Me transfieres tu vida, me la regalas, me abres
las venas para que yo sedienta el alma, vea con los ojos
divinos de tu corazón, mueres en mi dentro de un beso,
y con mis dedos torpes dibujo tu carne mientras en la tierra
duermen los sueños, es la noche que late y navega,
somos compatibles, tan diferentes, tan exquisitos,
y del sudor de tu muerte va concentrando la vida
donde brotan los esquejes de las veredas,
se cuajan los ocultos sentidos sensibles,
y me apoyo en tus lagrimas, descansando al fin,
en el azul amante de mi espia enamorado.
nada, no te debo nada, pues bien sabes que lo mio es tuyo,
y se acelera en cada roce del relato de tu piel.

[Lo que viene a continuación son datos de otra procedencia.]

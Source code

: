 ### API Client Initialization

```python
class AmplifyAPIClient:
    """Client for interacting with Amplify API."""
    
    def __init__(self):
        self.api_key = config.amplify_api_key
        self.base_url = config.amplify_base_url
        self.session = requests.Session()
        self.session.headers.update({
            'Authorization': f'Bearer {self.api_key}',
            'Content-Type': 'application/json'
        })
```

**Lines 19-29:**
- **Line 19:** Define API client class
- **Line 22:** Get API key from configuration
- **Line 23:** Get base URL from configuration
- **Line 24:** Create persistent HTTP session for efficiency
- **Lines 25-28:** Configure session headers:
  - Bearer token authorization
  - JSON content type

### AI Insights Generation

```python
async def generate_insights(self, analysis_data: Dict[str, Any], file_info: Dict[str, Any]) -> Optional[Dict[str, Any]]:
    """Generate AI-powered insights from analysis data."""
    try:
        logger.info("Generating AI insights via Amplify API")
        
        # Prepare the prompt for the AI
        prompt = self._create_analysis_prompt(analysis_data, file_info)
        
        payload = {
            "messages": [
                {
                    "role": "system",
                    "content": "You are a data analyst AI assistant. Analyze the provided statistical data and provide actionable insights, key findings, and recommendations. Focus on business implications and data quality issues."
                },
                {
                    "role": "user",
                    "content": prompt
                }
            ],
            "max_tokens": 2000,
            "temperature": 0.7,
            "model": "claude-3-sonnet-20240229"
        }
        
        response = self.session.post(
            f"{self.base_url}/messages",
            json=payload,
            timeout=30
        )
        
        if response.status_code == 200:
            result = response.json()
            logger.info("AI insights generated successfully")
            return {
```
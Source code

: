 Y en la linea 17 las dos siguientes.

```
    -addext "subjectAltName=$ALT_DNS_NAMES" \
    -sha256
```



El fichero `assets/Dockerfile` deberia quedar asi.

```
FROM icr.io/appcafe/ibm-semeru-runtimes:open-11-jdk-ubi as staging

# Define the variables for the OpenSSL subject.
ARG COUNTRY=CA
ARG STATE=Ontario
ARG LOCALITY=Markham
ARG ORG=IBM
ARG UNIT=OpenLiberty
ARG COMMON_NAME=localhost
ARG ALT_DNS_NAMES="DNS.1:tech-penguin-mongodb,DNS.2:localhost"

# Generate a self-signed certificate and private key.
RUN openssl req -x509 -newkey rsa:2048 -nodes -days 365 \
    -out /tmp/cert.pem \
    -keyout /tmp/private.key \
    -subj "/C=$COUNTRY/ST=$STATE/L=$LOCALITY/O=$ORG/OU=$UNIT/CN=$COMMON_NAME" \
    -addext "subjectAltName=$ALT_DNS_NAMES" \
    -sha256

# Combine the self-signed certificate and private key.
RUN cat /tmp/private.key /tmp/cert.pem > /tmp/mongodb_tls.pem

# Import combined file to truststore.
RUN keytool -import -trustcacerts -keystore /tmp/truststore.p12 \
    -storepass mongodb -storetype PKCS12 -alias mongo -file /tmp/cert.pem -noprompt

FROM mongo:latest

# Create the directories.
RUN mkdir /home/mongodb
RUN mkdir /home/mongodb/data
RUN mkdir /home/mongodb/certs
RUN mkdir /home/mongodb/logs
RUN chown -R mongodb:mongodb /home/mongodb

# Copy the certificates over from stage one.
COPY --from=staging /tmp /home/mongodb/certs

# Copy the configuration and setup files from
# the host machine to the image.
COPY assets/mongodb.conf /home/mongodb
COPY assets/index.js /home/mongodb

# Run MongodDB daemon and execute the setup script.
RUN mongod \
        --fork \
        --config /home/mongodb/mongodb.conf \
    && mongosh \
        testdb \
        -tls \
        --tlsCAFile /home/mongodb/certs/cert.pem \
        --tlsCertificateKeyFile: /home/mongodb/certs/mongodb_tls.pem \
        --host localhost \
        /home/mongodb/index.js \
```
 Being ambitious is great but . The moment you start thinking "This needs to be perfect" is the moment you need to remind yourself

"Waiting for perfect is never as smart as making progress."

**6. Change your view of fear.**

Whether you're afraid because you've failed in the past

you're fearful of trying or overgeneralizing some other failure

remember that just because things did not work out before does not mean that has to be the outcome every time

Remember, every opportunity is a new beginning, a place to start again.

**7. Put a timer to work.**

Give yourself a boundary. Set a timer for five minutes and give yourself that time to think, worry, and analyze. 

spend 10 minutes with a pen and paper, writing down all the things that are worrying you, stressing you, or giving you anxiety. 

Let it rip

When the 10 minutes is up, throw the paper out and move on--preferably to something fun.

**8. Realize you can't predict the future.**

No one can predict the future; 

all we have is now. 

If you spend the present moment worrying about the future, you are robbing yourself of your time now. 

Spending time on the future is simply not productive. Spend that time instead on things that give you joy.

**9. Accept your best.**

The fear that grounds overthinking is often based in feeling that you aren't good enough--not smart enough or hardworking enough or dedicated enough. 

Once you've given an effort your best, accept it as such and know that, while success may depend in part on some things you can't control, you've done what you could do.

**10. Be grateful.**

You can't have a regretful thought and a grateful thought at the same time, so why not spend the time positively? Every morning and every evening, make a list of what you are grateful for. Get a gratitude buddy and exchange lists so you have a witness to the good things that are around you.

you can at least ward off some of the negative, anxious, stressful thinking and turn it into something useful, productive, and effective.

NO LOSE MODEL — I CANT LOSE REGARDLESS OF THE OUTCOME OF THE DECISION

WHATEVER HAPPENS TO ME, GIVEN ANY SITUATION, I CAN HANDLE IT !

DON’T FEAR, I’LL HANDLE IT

desato las silabas de mi lengua que lamen tu inmortalidad,
incendiando el tiempo, coloreamos las llamas
del vivo sonido de nuestros cuerpos,
al temblar, cuando nuestros mundos son enlazados en el humo
de esta sensación, me gusta morir en ti en el crepúsculo,
desde tus ojos se reducen al tiempo,
ese tacto de los puntos esenciales, el brillo
de una flor, que indecisa, ataja los cabos de la vida,
se va escondiendo por no ser atendida...
la madurez de la luz y se conservan esas partes del ser
donde la sangre fluye nueva, y giramos como veletas libres,
que en el aire son vitales a nuestros movimientos,
bailan en las alturas de la vida,
con la sabiduría de ayer, se reencuentran con las viejas
anécdotas, con sus valores, lo impreciso, lo básico,
la copulacion de un verso,
y las grandes batallas del afecto.
y ansió la dulzura de tus labios que me inunda ya el pecho,
silenciosamente te voy queriendo y palabras hallo en la ternura
del rayo donde corren nuevos deseos.